- [Assignment]: Print the listing below word for word, but drop any pictures it contains.

- [Exercise materials]:
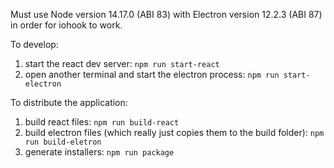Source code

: Must use Node version 14.17.0 (ABI 83) with Electron version 12.2.3 (ABI 87) in order for iohook to work.

To develop:

1. start the react dev server: `npm run start-react`
2. open another terminal and start the electron process: `npm run start-electron`

To distribute the application:

1. build react files: `npm run build-react`
2. build electron files (which really just copies them to the build folder): `npm run build-eletron`
3. generate installers: `npm run package`

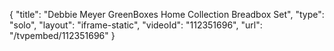 {
    "title": "Debbie Meyer GreenBoxes Home Collection Breadbox Set",
    "type": "solo",
    "layout": "iframe-static",
    "videoId": "112351696",
    "url": "\/tvpembed\/112351696"
}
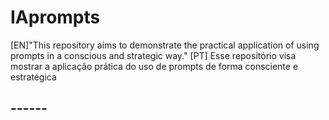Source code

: # IAprompts
 [EN]"This repository aims to demonstrate the practical application of using prompts in a conscious and strategic way."
 [PT] Esse repositório visa mostrar a aplicação prática do uso de prompts de forma consciente e estratégica 
## ------
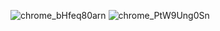 ![chrome_bHfeq80arn](https://github.com/Denwin22/Rebookdate/assets/118653495/2f20d2f2-a77c-4e13-ad5d-b7a36a0c8691)
![chrome_PtW9Ung0Sn](https://github.com/Denwin22/Rebookdate/assets/118653495/e893fa1d-fb82-4c81-990d-681d85aa927f)
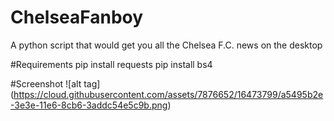 # ChelseaFanboy
A python script that would get you all the Chelsea F.C. news on the desktop

#Requirements
pip install requests
pip install bs4

#Screenshot
![alt tag] (https://cloud.githubusercontent.com/assets/7876652/16473799/a5495b2e-3e3e-11e6-8cb6-3addc54e5c9b.png)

- [Reply]:
Source code

: Must use Node version 14.17.0 (ABI 83) with Electron version 12.2.3 (ABI 87) in order for iohook to work.

To develop:

1. start the react dev server: `npm run start-react`
2. open another terminal and start the electron process: `npm run start-electron`

To distribute the application:

1. build react files: `npm run build-react`
2. build electron files (which really just copies them to the build folder): `npm run build-eletron`
3. generate installers: `npm run package`

 {
    "title": "Debbie Meyer GreenBoxes Home Collection Breadbox Set",
    "type": "solo",
    "layout": "iframe-static",
    "videoId": "112351696",
    "url": "\/tvpembed\/112351696"
}
Source code

: # IAprompts
 [EN]"This repository aims to demonstrate the practical application of using prompts in a conscious and strategic way."
 [PT] Esse repositório visa mostrar a aplicação prática do uso de prompts de forma consciente e estratégica 
## ------
 ![chrome_bHfeq80arn](https://github.com/Denwin22/Rebookdate/assets/118653495/2f20d2f2-a77c-4e13-ad5d-b7a36a0c8691)
![chrome_PtW9Ung0Sn](https://github.com/Denwin22/Rebookdate/assets/118653495/e893fa1d-fb82-4c81-990d-681d85aa927f)
 # ChelseaFanboy
A python script that would get you all the Chelsea F.C. news on the desktop

#Requirements
pip install requests
pip install bs4

#Screenshot
![alt tag] (https://cloud.githubusercontent.com/assets/7876652/16473799/a5495b2e-3e3e-11e6-8cb6-3addc54e5c9b.png)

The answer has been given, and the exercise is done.